This issue investigates of some of the different relationships between design and spaces - an investigation that travels from bush to the beach, and from city to country. It's a big, broad theme, but one that is not often explored in the context of graphic design.
"Our cities are — for the most part — heavily pre-moderated. They are designed primarily to prevent the wrong action and not to encourage the right ones or discover the unexpected ones." Marcus Westbury kicks things off with an essay about how cities should be more like YouTube and less like Hollywood. It's a great metaphor that perfectly highlights how the use and design of our cities could be improved.

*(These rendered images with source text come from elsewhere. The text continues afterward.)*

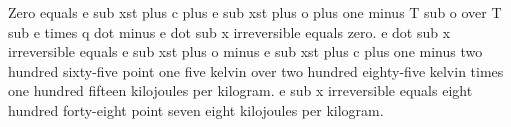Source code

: Zero equals e sub xst plus c plus e sub xst plus o plus one minus T sub o over T sub e times q dot minus e dot sub x irreversible equals zero.  
e dot sub x irreversible equals e sub xst plus o minus e sub xst plus c plus one minus two hundred sixty-five point one five kelvin over two hundred eighty-five kelvin times one hundred fifteen kilojoules per kilogram.  
e sub x irreversible equals eight hundred forty-eight point seven eight kilojoules per kilogram.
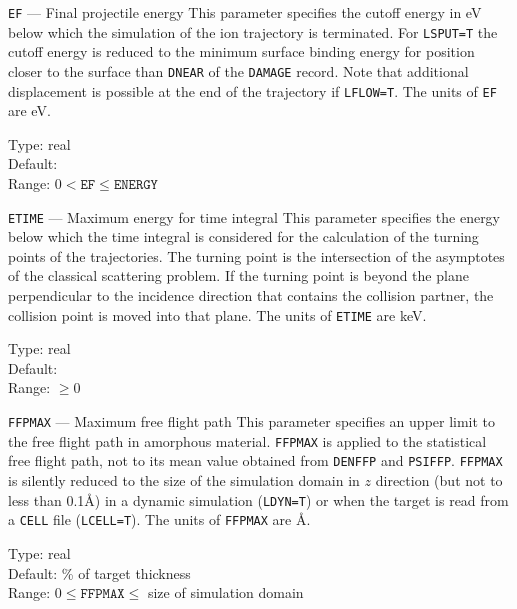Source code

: \begin{keydescription}{\texttt{EF} --- Final projectile energy}
%
  This parameter specifies the cutoff energy in eV below which the
  simulation of the ion trajectory is terminated. For \texttt{LSPUT=T} the
  cutoff energy is reduced to the minimum surface binding energy for position
  closer to the surface than \texttt{DNEAR} of the \texttt{DAMAGE} record.
  Note that additional displacement is possible at the end of the trajectory if
  \texttt{LFLOW=T}. The units of \texttt{EF} are eV. 
  \begin{keytab}
    Type:    \> real \\
    Default:  \\
    Range:   \> $0 < \texttt{EF} \le \texttt{ENERGY}$
  \end{keytab}
\end{keydescription}

\begin{keydescription}{\texttt{ETIME} --- Maximum energy for time integral}
%
  This parameter specifies the energy below which the time
  integral is considered for the calculation of the turning points of
  the trajectories. The turning point is the intersection of the asymptotes
  of the classical scattering problem. If the turning point is beyond the
  plane perpendicular to the incidence direction that contains the collision
  partner, the collision point is moved into that plane. The units of
  \texttt{ETIME} are keV.
  \begin{keytab}
    Type:    \> real \\
    Default:  \\
    Range:   \> $\ge 0$
  \end{keytab}
\end{keydescription}

\begin{keydescription}{\texttt{FFPMAX} --- Maximum free flight path}
%
  This parameter specifies an upper limit to the free flight path in amorphous
  material.  \texttt{FFPMAX} is applied to the statistical free flight path, not
  to its mean value obtained from \texttt{DENFFP} and \texttt{PSIFFP}. 
  \texttt{FFPMAX} is silently reduced to the size of the simulation domain in
  $z$ direction (but not to less than 0.1\AA) in a dynamic simulation
  (\texttt{LDYN=T}) or when the target is read from a \texttt{CELL} file
  (\texttt{LCELL=T}). The units of \texttt{FFPMAX} are \AA.
  \begin{keytab}
    Type:    \> real \\
    Default: \% of target thickness \\
    Range:   \> $0 \le \texttt{FFPMAX} \le$ size of simulation domain
  \end{keytab}
\end{keydescription}

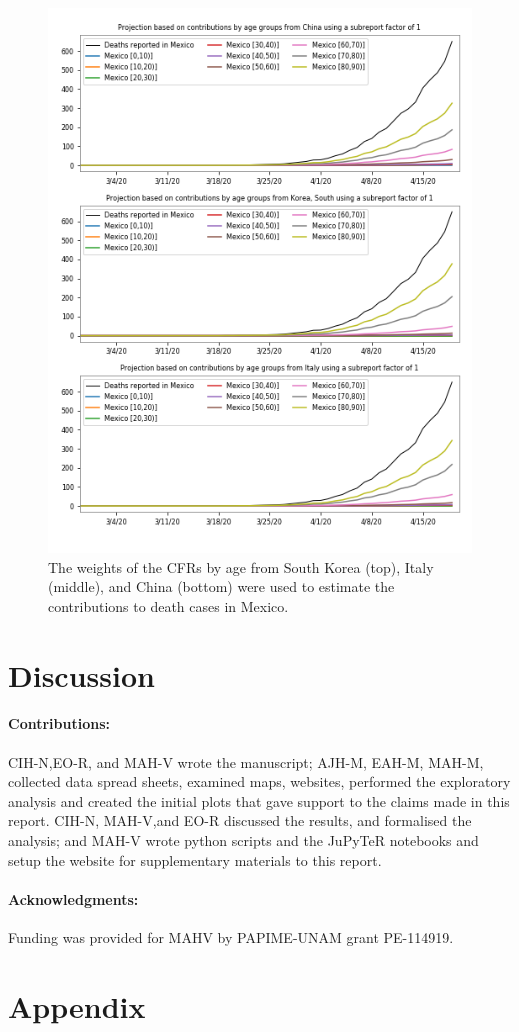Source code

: \documentclass[8pt]{article}
\begin{document}
\begin{figure}[h]
    \centering
    \includegraphics[width=\textwidth]{figures/tsam_Covid19_JHU_cfr+propDeathCasesByAgeTS_EstimatesMexico_subReportFactor1.png}
    \caption{The weights of the CFRs by age from South Korea (top), Italy (middle), and China (bottom) were used to estimate the contributions to death cases in Mexico.}
    \label{fig:cfrsAge}
\end{figure}


\section{Discussion}



\paragraph{Contributions:} CIH-N,EO-R, and MAH-V  wrote the manuscript; AJH-M, EAH-M, MAH-M, collected data spread sheets, examined maps, websites, performed the exploratory analysis and created the initial plots that gave support to the claims made in this report. CIH-N, MAH-V,and EO-R discussed the results, and formalised the analysis; and MAH-V wrote python scripts and the JuPyTeR notebooks and setup the website for supplementary materials to this report. 

\paragraph{Acknowledgments:} Funding was provided for MAHV by PAPIME-UNAM grant PE-114919.

\newpage
\section{Appendix}





\end{document}
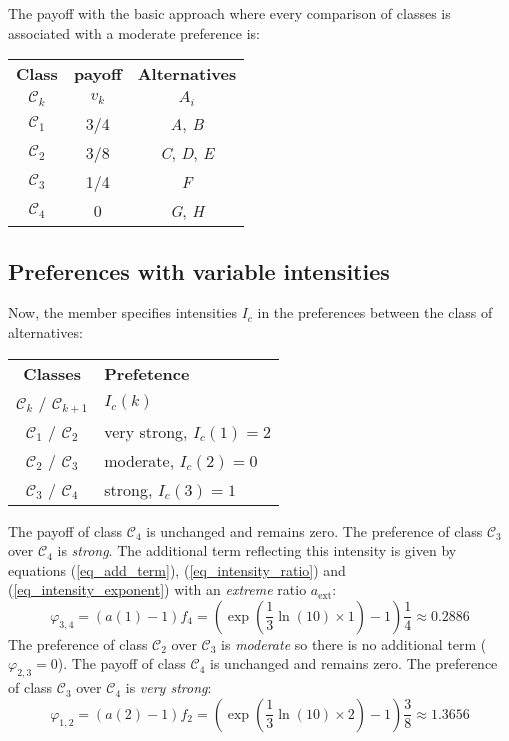 \documentclass[12pt,a4paper]{article}
\begin{document}
The payoff with the basic approach where every comparison of classes is associated with a moderate preference is:

\begin{table}[ht]
\centering
\begin{tabular}{|c|c|c|}
\hline
\textbf{Class}&\textbf{payoff} &\textbf{Alternatives}\\
$\mathcal{C}_k$ & $v_k$ & $A_i$ \\
\hline
$\mathcal{C}_1$ & 3/4  & \textit{A}, \textit{B} \\
$\mathcal{C}_2$ & 3/8  & \textit{C}, \textit{D}, \textit{E} \\
$\mathcal{C}_3$ & 1/4  & \textit{F} \\
$\mathcal{C}_4$ & 0  & \textit{G}, \textit{H} \\
\hline
\end{tabular}
\end{table}

\subsection{Preferences with variable intensities}

Now, the member specifies intensities $I_c$ in the preferences between the class of alternatives:

\begin{table}[ht]
\centering
\begin{tabular}{|c|l|}
\hline
\textbf{Classes}&\textbf{Prefetence}\\
$\mathcal{C}_k$ / $\mathcal{C}_{k+1}$ & $I_c(k)$ \\
\hline
$\mathcal{C}_1$ / $\mathcal{C}_2$ & very strong, $I_c(1)=2$ \\
$\mathcal{C}_2$ / $\mathcal{C}_3$ & moderate, $I_c(2)=0$ \\
$\mathcal{C}_3$ / $\mathcal{C}_4$ & strong, $I_c(3)=1$ \\
\hline
\end{tabular}
\end{table}

The payoff of class $\mathcal{C}_4$ is unchanged and remains zero. The preference of class $\mathcal{C}_3$ over $\mathcal{C}_4$ is \textsl{strong}. The additional term reflecting this intensity is given by equations (\ref{eq_add_term}), (\ref{eq_intensity_ratio}) and (\ref{eq_intensity_exponent}) with an \textsl{extreme} ratio $a_\mathrm{ext}$:
\begin{equation}
\varphi_{3,4} = \left(a\left(1\right)-1\right)f_4 = \left(\exp(\frac13\ln(10)\times1)-1\right)\frac14\approx0.2886
\end{equation}
The preference of class $\mathcal{C}_2$ over $\mathcal{C}_3$ is \textsl{moderate} so there is no additional term ($\varphi_{2,3}=0$).
The payoff of class $\mathcal{C}_4$ is unchanged and remains zero. The preference of class $\mathcal{C}_3$ over $\mathcal{C}_4$ is \textsl{very strong}:
\begin{equation}
\varphi_{1,2} = \left(a\left(2\right)-1\right)f_2 = \left(\exp(\frac13\ln(10)\times2)-1\right)\frac38\approx1.3656
\end{equation}
\end{document}
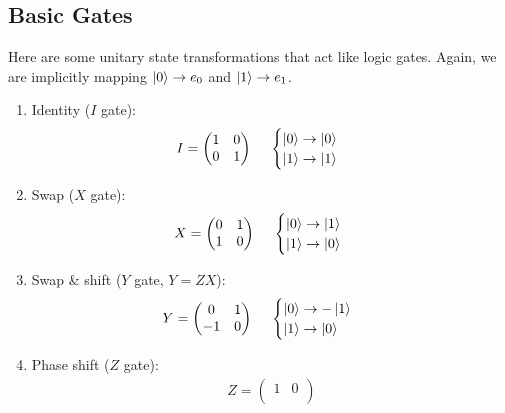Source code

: \documentclass{article}
\begin{document}
\subsection{Basic Gates}
Here are some unitary state transformations that act like logic gates. Again, we are implicitly mapping $\ket{0} \to e_0$ and $\ket{1} \to e_1$.
\begin{enumerate}
    \item Identity ($I$ gate):
    \begin{align}
        I = 
        \begin{pmatrix}
            1 & 0 \\
            0 & 1
        \end{pmatrix}
        \ \ \ \
        &
        \begin{cases}
            \ket{0} \to \ket{0} \\
            \ket{1} \to \ket{1}
        \end{cases}
    \end{align}
    \item Swap ($X$ gate):
    \begin{align}
        X = 
        \begin{pmatrix}
            0 & 1 \\
            1 & 0
        \end{pmatrix}
        \ \ \ \
        &
        \begin{cases}
            \ket{0} \to \ket{1} \\
            \ket{1} \to \ket{0}
        \end{cases}
    \end{align}
    \item Swap \& shift ($Y$ gate, $Y=ZX$):
    \begin{align}
        Y = 
        \begin{pmatrix}
            0 & 1 \\
            -1 & 0
        \end{pmatrix}
        \ \ \ \
        &
        \begin{cases}
            \ket{0} \to -\ket{1} \\
            \ket{1} \to \ket{0}
        \end{cases}
    \end{align}
    \item Phase shift ($Z$ gate):
    \begin{align}
        Z = 
        \begin{pmatrix}
            1 & 0 \\

\end{pmatrix}
\end{align}
\end{enumerate}
\end{document}
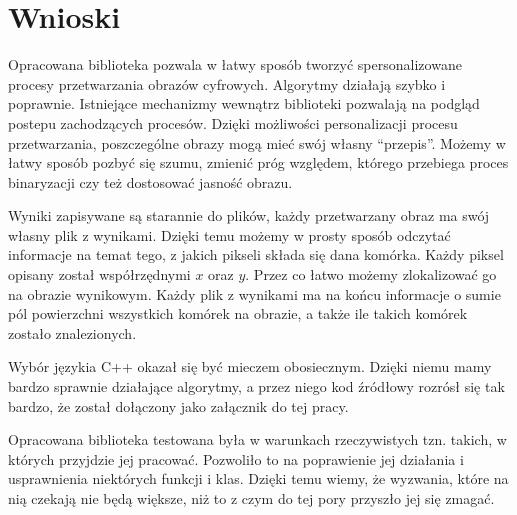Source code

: \documentclass{article}
\begin{document}
    \section{Wnioski}
    {
        \Large
        \justifying
        \quad
        Opracowana biblioteka pozwala w łatwy sposób tworzyć spersonalizowane procesy przetwarzania obrazów cyfrowych.
        Algorytmy działają szybko i poprawnie.
        Istniejące mechanizmy wewnątrz biblioteki pozwalają na podgląd postepu zachodzących procesów.
        Dzięki możliwości personalizacji procesu przetwarzania, poszczególne obrazy mogą mieć swój własny ``przepis''.
        Możemy w łatwy sposób pozbyć się szumu, zmienić próg względem, którego przebiega proces binaryzacji czy też dostosować jasność obrazu.
    }

    \vspace{0.5cm}

    {
        \Large
        \justifying
        \quad
        Wyniki zapisywane są starannie do plików, każdy przetwarzany obraz ma swój własny plik z wynikami.
        Dzięki temu możemy w prosty sposób odczytać informacje na temat tego, z jakich pikseli składa się dana komórka.
        Każdy piksel opisany został współrzędnymi $x$ oraz $y$.
        Przez co łatwo możemy zlokalizować go na obrazie wynikowym.
        Każdy plik z wynikami ma na końcu informacje o sumie pól powierzchni wszystkich komórek na obrazie, a także ile takich komórek zostało znalezionych.
    }

    \vspace{0.5cm}

    {
        \Large
        \justifying
        \quad
        Wybór językia C++ okazał się być mieczem obosiecznym.
        Dzięki niemu mamy bardzo sprawnie działające algorytmy, a przez niego kod źródłowy rozrósł się tak bardzo, że został dołączony jako załącznik do tej pracy.
    }

    \vspace{0.5cm}

    {
        \Large
        \justifying
        \quad
        Opracowana biblioteka testowana była w warunkach rzeczywistych tzn. takich, w których przyjdzie jej pracować.
        Pozwoliło to na poprawienie jej działania i usprawnienia niektórych funkcji i klas.
        Dzięki temu wiemy, że wyzwania, które na nią czekają nie będą większe, niż to z czym do tej pory przyszło jej się zmagać.
    }

    \vspace{0.5cm}
\end{document}
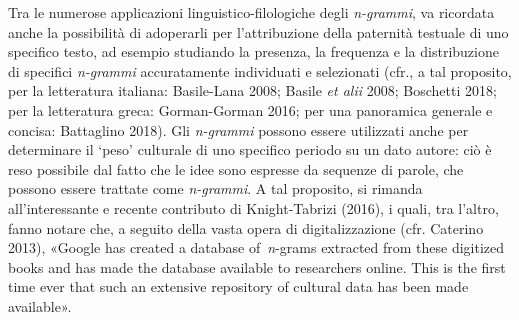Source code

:Tra le numerose applicazioni linguistico-filologiche degli
\emph{n-grammi}, va ricordata anche la possibilità di adoperarli per
l'attribuzione della paternità testuale di uno specifico testo, ad
esempio studiando la presenza, la frequenza e la distribuzione di
specifici \emph{n-grammi} accuratamente individuati e selezionati (cfr.,
a tal proposito, per la letteratura italiana: Basile-Lana 2008; Basile
\emph{et alii} 2008; Boschetti 2018; per la letteratura greca:
Gorman-Gorman 2016; per una panoramica generale e concisa: Battaglino
2018). Gli \emph{n-grammi} possono essere utilizzati anche per
determinare il `peso' culturale di uno specifico periodo su un dato
autore: ciò è reso possibile dal fatto che le idee sono espresse da
sequenze di parole, che possono essere trattate come \emph{n-grammi}. A
tal proposito, si rimanda all'interessante e recente contributo di
Knight-Tabrizi (2016), i quali, tra l'altro, fanno notare che, a seguito
della vasta opera di digitalizzazione (cfr. Caterino 2013), «Google has
created a database of~\emph{n}-grams extracted from these digitized
books and has made the database available to researchers online. This is
the first time ever that such an extensive repository of cultural data
has been made available».

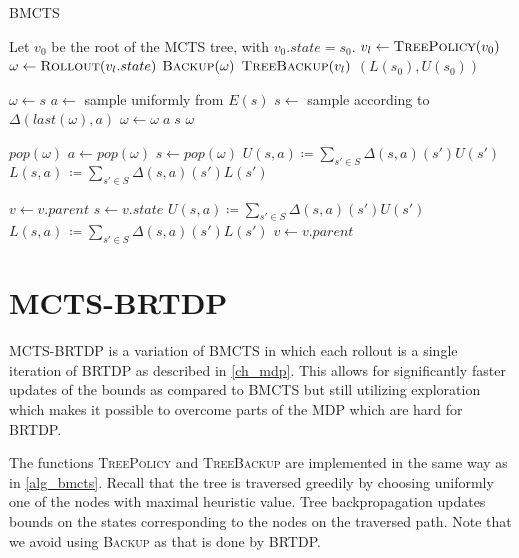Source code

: \begin{algorithm}[H]
\caption{BMCTS}
\label{alg_bmcts}
\begin{algorithmic}[1]
    \State Let $v_0$ be the root of the MCTS tree, with $v_0.state = s_0$.
        \State $v_l \gets \Call{TreePolicy}{v_0}$
        \State $\omega \gets \Call{Rollout}{v_l.state}$
        \State $\Call{Backup}{\omega}$
        \State $\Call{TreeBackup}{v_l}$
    \EndWhile
    \State \Return $(L(s_0), U(s_0))$
\EndFunction

    \State $\omega \gets s$
        \State $a \gets$ sample uniformly from $E(s)$
        \State $s \gets$ sample according to $\Delta(last(\omega),a)$
        \State $\omega \gets \omega \; a \; s$
    \EndWhile
    \State \Return $\omega$
\EndFunction

    \State $pop(\omega)$
    \State $a \gets pop(\omega)$
    \State $s \gets pop(\omega)$
    \State $U(s,a) \coloneqq \sum_{s' \in S} \Delta(s,a)(s')U(s')$
    \State $L(s,a)\, \coloneqq \sum_{s' \in S} \Delta(s,a)(s')L(s')$
\EndWhile
\EndFunction

\State $v \gets v.parent$ 
    \State $s \gets v.state$
        \State $U(s,a) \coloneqq \sum_{s' \in S} \Delta(s,a)(s')U(s')$
        \State $L(s,a)\, \coloneqq \sum_{s' \in S} \Delta(s,a)(s')L(s')$
    \EndFor
    \State $v \gets v.parent$
\EndWhile
\EndFunction
\end{algorithmic}
\end{algorithm}


\section{MCTS-BRTDP}

MCTS-BRTDP is a variation of BMCTS in which each rollout is a
single iteration of BRTDP as described in \autoref{ch_mdp}. This allows
for significantly faster updates of the bounds as compared to BMCTS but
still utilizing exploration which makes it possible to overcome parts of
the MDP which are hard for BRTDP.

The functions \textsc{TreePolicy} and \textsc{TreeBackup} are
implemented in the same way as in \autoref{alg_bmcts}. Recall that the
tree is traversed greedily by choosing uniformly one of the nodes with
maximal heuristic value. Tree backpropagation updates bounds on the
states corresponding to the nodes on the traversed path. Note that we
avoid using \textsc{Backup} as that is done by BRTDP.

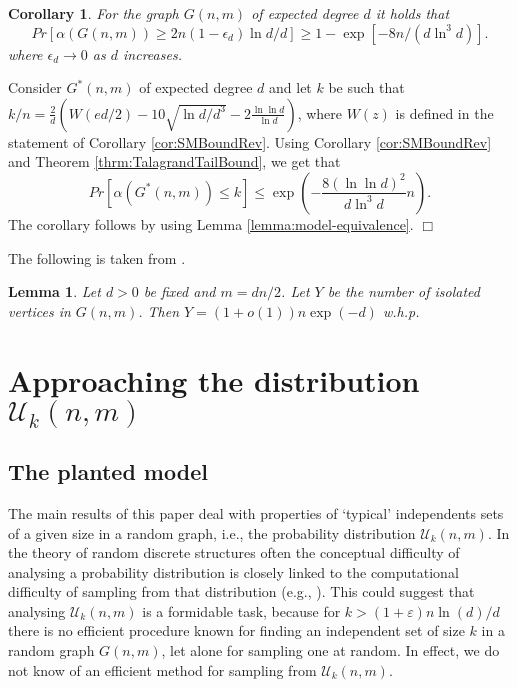 \documentclass[a4paper,10pt]{article}
\makeatletter
\newtheorem{corollary}{Corollary}\renewcommand{\thecorollary}{\arabic{corollary}}
\newtheorem{lemma}{Lemma}\renewcommand{\thelemma}{\arabic{lemma}}
\newenvironment{proof}{\noindent{\bf Proof\@:}}{\hfill $\Box$\\}
\newcommand\cU{\mathcal{U}}
\newcommand\eps{\varepsilon}
\newcommand{\whp}{w.h.p.}
\makeatother
\begin{document}
\begin{corollary}\label{cor:ExistenceGnm}
For the graph $G(n,m)$ of expected degree $d$ it holds that
\begin{displaymath}
Pr\left[\alpha(G(n,m))\geq 2n(1-\epsilon_d){\ln d}/{d} \right]
\geq 1-\exp \left[-{8n}/(d\ln^3 d) \right]. 
\end{displaymath}
where $\epsilon_d\to0$ as $d$ increases.
\end{corollary}
\begin{proof}
Consider $G^*(n,m)$ of expected degree $d$ and let $k$ be such that
$k/n=\frac{2}{d}\left(W(ed/2)-10\sqrt{\ln d/d^3}-2\frac{\ln\ln d}{\ln d}\right)$, 
where $W(z)$ is defined in the statement of Corollary \ref{cor:SMBoundRev}. 
Using Corollary \ref{cor:SMBoundRev} and Theorem \ref{thrm:TalagrandTailBound}, 
we get that
\begin{displaymath}
Pr\left[\alpha(G^*(n,m))\leq k \right] \leq \exp \left(-\frac{8(\ln\ln d)^2}{d\ln^3 d}n \right).
\end{displaymath}
The corollary follows by using Lemma \ref{lemma:model-equivalence}.
\end{proof}


\noindent
The following is taken from \cite[p.~156]{janson}.

\begin{lemma}\label{Lemma_isoGnm}
Let $d>0$ be fixed and $m=dn/2$.
Let $Y$ be the number of isolated vertices in $G(n,m)$.
Then $Y=(1+o(1))n\exp(-d)$ \whp
\end{lemma}





\section{Approaching the distribution $\cU_k(n,m)$}\label{sec:PlantedModel}


\subsection{The planted model}

The main results of this paper deal with properties of `typical'
independents sets of a given size in a random graph, i.e., the
probability distribution $\cU_k(n,m)$. In the theory of random
discrete structures often the conceptual difficulty of analysing
a probability distribution is closely linked to the computational
difficulty of sampling from that distribution (e.g., \cite[Chapter~9]{janson}).
This could suggest that analysing $\cU_k(n,m)$ is a formidable task,
because for $k>(1+\eps)n\ln(d)/d$ there is no efficient procedure known
for finding an independent set of size $k$ in a random graph $G(n,m)$,
let alone for sampling one at random. In effect, we do not know of
an efficient method for sampling from $\cU_k(n,m)$.
\end{document}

Rachel Peachey & Paul Mosig are the husband and wife team behind Katoomba based studio Racket. They're the featured studio in this issue and are responsible for that jaw dropping cover image. In fact, that's their eldest son Sascha staring back at you. This is a cover that you simply have to see (and touch) in person, as printed in raised thermographic ink over the black background behind Sascha's head are contour lines from an old map. Inside the issue Racket share their wonderful story and beautiful, uniquely Australian work.
The big feature of this issue is called Situationism. A studio from each state capital was invited to create a psycho-geographic map of their city. It's a surprising, exciting, confusing and truly delightful feature that will change the way that you think about wandering the streets. The journey starts in Sydney and travels around the country to end up in Brisbane. Participants for this one are Public Associates (Sydney), Alter (Melbourne), Liminal Studio (Hobart), Voice (Adelaide), Tonnegramme (Perth), Boab (Darwin), and The Letter D (Brisbane).
Where's Canberra? Well, Canberra features in a few spots (and will appear again in upcoming issues) including a special spread on the unsuccessful entries into the original 1911 National Capital design competition. It's a fascinating insight look into the Canberra(s) that could have been.
Elsewhere, the issue looks at how the culture of regional Australia is changing, and attempts to understand a little of how, where and why that's happening. Not only are a selection of regional design studios interviewed about the places in which they live, but Frost* studio sat down with their client Broken Hill City Council to unpack a recent branding project, and get to the heart of where the personality of a place comes from.
And that's just skimming the surface. There's also Gregory Anderson from Trigger talking about exhibition spaces, Finn Butler and Soren Luckins from Büro North on wayfinding, Stephen Banham finds an interesting connection behind places and (type)faces, and Tim Horton shares some thoughts on how cities can be designed to accomodate change and growth.